▸ Problem requirements
Every entry has to be output exactly, with none skipped.

▸ Task material
────────────────────────────────────────

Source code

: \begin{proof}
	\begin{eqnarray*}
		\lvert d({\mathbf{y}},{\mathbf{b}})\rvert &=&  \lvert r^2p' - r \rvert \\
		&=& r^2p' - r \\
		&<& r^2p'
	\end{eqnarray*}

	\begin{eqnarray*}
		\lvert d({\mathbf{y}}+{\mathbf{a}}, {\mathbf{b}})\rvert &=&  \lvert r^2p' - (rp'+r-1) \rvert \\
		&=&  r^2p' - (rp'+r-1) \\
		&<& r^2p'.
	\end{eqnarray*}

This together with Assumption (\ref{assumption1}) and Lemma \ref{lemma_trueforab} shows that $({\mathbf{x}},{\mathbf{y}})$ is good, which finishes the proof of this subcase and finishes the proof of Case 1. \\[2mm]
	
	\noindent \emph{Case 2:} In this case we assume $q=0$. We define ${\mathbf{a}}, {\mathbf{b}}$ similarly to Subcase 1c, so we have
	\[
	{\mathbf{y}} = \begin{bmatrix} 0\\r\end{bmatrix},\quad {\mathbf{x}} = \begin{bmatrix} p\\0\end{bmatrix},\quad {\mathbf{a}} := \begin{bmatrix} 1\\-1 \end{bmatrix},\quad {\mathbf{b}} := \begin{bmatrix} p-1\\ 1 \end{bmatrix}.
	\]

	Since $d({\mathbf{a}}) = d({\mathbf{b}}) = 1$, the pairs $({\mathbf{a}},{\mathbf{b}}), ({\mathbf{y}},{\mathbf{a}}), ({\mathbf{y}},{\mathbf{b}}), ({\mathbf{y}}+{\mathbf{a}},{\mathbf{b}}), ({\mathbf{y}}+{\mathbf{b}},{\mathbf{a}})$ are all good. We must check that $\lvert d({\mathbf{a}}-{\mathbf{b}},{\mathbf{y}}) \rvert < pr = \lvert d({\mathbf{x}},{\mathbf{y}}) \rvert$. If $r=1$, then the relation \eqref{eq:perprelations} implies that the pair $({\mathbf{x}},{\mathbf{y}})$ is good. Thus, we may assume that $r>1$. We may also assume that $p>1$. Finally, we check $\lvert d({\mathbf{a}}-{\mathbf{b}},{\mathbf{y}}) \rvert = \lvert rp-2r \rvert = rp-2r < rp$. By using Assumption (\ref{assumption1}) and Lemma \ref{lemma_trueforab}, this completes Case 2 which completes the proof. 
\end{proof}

────────────────────────────────────────

▸ Result of the exercise
Source code

: \begin{proof}
	\begin{eqnarray*}
		\lvert d({\mathbf{y}},{\mathbf{b}})\rvert &=&  \lvert r^2p' - r \rvert \\
		&=& r^2p' - r \\
		&<& r^2p'
	\end{eqnarray*}

	\begin{eqnarray*}
		\lvert d({\mathbf{y}}+{\mathbf{a}}, {\mathbf{b}})\rvert &=&  \lvert r^2p' - (rp'+r-1) \rvert \\
		&=&  r^2p' - (rp'+r-1) \\
		&<& r^2p'.
	\end{eqnarray*}

This together with Assumption (\ref{assumption1}) and Lemma \ref{lemma_trueforab} shows that $({\mathbf{x}},{\mathbf{y}})$ is good, which finishes the proof of this subcase and finishes the proof of Case 1. \\[2mm]
	
	\noindent \emph{Case 2:} In this case we assume $q=0$. We define ${\mathbf{a}}, {\mathbf{b}}$ similarly to Subcase 1c, so we have
	\[
	{\mathbf{y}} = \begin{bmatrix} 0\\r\end{bmatrix},\quad {\mathbf{x}} = \begin{bmatrix} p\\0\end{bmatrix},\quad {\mathbf{a}} := \begin{bmatrix} 1\\-1 \end{bmatrix},\quad {\mathbf{b}} := \begin{bmatrix} p-1\\ 1 \end{bmatrix}.
	\]

	Since $d({\mathbf{a}}) = d({\mathbf{b}}) = 1$, the pairs $({\mathbf{a}},{\mathbf{b}}), ({\mathbf{y}},{\mathbf{a}}), ({\mathbf{y}},{\mathbf{b}}), ({\mathbf{y}}+{\mathbf{a}},{\mathbf{b}}), ({\mathbf{y}}+{\mathbf{b}},{\mathbf{a}})$ are all good. We must check that $\lvert d({\mathbf{a}}-{\mathbf{b}},{\mathbf{y}}) \rvert < pr = \lvert d({\mathbf{x}},{\mathbf{y}}) \rvert$. If $r=1$, then the relation \eqref{eq:perprelations} implies that the pair $({\mathbf{x}},{\mathbf{y}})$ is good. Thus, we may assume that $r>1$. We may also assume that $p>1$. Finally, we check $\lvert d({\mathbf{a}}-{\mathbf{b}},{\mathbf{y}}) \rvert = \lvert rp-2r \rvert = rp-2r < rp$. By using Assumption (\ref{assumption1}) and Lemma \ref{lemma_trueforab}, this completes Case 2 which completes the proof. 
\end{proof}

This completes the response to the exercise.